Source data:
Segment Open

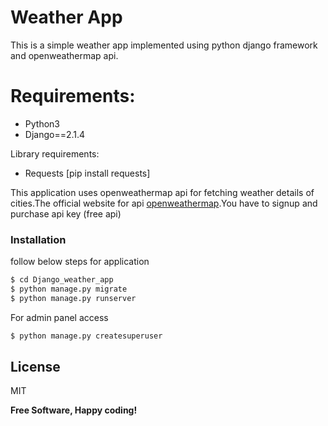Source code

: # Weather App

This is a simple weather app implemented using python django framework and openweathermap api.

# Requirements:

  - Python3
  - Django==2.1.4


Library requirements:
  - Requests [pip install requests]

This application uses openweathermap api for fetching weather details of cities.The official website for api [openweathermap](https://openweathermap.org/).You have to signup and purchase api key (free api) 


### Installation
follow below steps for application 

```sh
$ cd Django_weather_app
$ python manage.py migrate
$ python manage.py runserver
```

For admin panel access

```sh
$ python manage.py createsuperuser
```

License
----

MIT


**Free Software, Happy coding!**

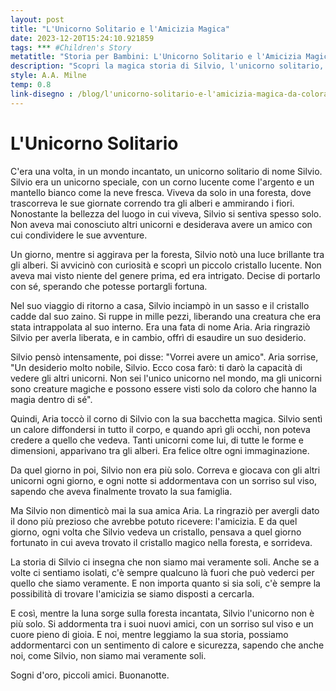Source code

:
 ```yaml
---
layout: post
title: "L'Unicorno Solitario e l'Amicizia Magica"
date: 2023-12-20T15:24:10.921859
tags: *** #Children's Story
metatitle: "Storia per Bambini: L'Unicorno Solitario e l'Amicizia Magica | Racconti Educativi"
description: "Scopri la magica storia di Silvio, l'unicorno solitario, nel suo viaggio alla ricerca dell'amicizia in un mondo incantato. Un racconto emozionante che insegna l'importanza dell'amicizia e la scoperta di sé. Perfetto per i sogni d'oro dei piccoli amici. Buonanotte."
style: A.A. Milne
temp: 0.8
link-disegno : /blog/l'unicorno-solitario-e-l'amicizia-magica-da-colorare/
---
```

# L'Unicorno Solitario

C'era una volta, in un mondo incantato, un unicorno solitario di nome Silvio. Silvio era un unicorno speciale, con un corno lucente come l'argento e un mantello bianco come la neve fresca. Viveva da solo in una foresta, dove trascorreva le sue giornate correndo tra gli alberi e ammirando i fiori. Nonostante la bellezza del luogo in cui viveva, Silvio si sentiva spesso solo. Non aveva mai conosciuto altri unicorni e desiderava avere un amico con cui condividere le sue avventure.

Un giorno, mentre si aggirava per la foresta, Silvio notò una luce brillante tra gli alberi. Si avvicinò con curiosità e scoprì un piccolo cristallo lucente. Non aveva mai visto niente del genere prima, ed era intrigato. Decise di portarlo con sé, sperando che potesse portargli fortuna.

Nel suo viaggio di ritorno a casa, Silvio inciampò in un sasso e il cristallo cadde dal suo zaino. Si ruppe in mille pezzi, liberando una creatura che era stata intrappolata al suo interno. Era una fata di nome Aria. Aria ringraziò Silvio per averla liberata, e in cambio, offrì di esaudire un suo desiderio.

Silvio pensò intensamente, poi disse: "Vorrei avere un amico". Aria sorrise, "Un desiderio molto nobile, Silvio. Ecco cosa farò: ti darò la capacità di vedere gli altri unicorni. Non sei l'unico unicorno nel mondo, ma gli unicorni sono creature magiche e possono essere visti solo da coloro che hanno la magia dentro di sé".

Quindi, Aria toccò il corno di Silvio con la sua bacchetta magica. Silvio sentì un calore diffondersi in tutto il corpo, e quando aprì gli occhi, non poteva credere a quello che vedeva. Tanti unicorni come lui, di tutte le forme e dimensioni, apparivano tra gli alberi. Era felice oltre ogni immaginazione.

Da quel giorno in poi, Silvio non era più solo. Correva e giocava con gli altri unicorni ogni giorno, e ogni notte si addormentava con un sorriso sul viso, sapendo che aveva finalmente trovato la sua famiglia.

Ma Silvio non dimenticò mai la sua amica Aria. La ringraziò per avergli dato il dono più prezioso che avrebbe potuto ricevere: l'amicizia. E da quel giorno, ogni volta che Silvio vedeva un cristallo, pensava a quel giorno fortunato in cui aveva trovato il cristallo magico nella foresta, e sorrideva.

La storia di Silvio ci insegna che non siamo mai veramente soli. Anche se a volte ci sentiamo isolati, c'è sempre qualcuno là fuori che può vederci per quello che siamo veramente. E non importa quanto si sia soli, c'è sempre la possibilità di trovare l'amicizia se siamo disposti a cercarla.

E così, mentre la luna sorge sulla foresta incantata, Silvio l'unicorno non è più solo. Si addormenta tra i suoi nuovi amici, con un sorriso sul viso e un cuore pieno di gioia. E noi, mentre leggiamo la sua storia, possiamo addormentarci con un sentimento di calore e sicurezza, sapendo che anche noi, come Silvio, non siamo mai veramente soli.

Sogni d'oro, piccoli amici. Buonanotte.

Segment Closed

Work request: "piccoli" is the word to look for; copy every line of the data that has it.

Answer space:
description: "Scopri la magica storia di Silvio, l'unicorno solitario, nel suo viaggio alla ricerca dell'amicizia in un mondo incantato. Un racconto emozionante che insegna l'importanza dell'amicizia e la scoperta di sé. Perfetto per i sogni d'oro dei piccoli amici. Buonanotte."
Sogni d'oro, piccoli amici. Buonanotte.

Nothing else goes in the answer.